Hochul’s plan said the program would prioritize ”diversity among teacher candidates,” as well as high-need subject areas in locations with teacher shortages. But beyond that, she did not focus further on boosting teacher diversity, which in recent years has been a top concern of state education policymakers and advocates. The most recent data, from 2016-2017, showed that 80% of the state’s teachers are white. Teachers of color comprised 42% of New York City’s teaching workforce.
Hochul also wants to create a program that would cover two years of part-time CUNY or SUNY tuition for paraprofessionals who want to become teachers while still working.
Mental health in schools
Families, educators and lawmakers have been concerned about the mental health of students throughout the pandemic. Last month, U.S. Surgeon General Vivek Murthy issued a rare advisory about a growing youth mental health crisis as most children went back to school in person for the first time since the public health crisis began, citing increases in symptoms of anxiety and depression and hospital visits for attempted suicide among children.
Hochul has proposed providing state grants to local school districts for providing mental health support, as well as a new state program that would match federal funds that school districts dedicate to mental health. (The plan did not specify whether those federal funds are COVID relief dollars or another stream of money.) Schools can use funds from the proposed Recover from COVID School Program for hiring more mental health professionals and school-based services, and separately, after-school, extended-day or extended-year programs.
Hochul also wants to create a program that would link SUNY or CUNY students studying education-related fields with schools and nonprofits offering student mental health and other services. In exchange for academic credit and other service requirements, the student volunteers would help with tutoring, mental health services, hunger prevention, and after-school activities.
Expanding mental health resources is a top concern for the New York Education Conference Board, an influential coalition of large organizations, such as the state superintendents council, though that group was vague on exactly how it wanted the state to step in.
Hochul announced a goal of getting two-thirds of New Yorkers to graduate with a college degree by 2030, by expanding access to college-level courses in high school and providing some tuition relief for students.
She outlined a vague proposal to help create more college-level courses for high school students, separate from Advanced Placement or International Baccalaureate classes, in order to give more students a “head start” on completing college. However, her plan did not say exactly what sort of support the state would offer or who would receive it.

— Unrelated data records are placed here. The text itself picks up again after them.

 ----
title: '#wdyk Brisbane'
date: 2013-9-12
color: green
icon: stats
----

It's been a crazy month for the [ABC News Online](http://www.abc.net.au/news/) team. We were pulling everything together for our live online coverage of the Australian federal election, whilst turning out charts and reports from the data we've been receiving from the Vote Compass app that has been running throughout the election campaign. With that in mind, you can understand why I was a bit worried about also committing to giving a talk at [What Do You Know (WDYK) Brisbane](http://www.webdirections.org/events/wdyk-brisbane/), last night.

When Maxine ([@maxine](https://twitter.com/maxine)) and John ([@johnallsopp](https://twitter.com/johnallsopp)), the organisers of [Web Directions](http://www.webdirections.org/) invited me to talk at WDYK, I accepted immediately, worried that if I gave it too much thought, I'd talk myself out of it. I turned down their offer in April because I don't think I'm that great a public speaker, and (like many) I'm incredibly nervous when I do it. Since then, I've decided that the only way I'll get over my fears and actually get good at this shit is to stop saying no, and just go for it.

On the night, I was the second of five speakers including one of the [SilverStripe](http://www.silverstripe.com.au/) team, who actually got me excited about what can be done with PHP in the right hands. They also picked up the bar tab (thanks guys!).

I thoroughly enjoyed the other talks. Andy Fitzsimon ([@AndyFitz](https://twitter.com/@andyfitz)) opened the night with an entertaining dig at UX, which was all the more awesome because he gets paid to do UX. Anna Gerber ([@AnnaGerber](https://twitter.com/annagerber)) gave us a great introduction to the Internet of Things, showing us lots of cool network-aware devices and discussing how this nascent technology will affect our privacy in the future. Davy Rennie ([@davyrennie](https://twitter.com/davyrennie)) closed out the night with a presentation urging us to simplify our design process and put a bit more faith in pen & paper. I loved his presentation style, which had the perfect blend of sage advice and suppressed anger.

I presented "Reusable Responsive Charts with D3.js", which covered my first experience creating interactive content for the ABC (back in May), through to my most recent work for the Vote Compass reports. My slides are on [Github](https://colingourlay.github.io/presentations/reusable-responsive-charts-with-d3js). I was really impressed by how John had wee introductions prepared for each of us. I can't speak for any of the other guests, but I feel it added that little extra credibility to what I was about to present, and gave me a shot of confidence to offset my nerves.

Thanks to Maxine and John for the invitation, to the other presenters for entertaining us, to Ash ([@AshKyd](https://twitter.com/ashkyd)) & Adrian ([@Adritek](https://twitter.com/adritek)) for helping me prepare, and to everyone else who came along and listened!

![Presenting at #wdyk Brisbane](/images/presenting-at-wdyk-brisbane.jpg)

Hochul also proposed expanding tuition assistance to 75,000 part-time students by eliminating a rule that they must earn 24 credits in the year before they want the assistance to start. Currently, the state’s Tuition Assistance Program, or TAP, provides up to $5,665 a year to students who earn no more than $10,000 if they are single, $40,000 if they are married, and $80,000 if they have dependents or are foster children or orphans since they were 13. However, the program is only available to part-time students if they attended school full time and earned 24 credits the year before they want tuition assistance.
Hochul’s proposal to eliminate the credit requirement would make prorated awards available to any student enrolled in at least six credits at SUNY, CUNY or a not-for-profit school in New York.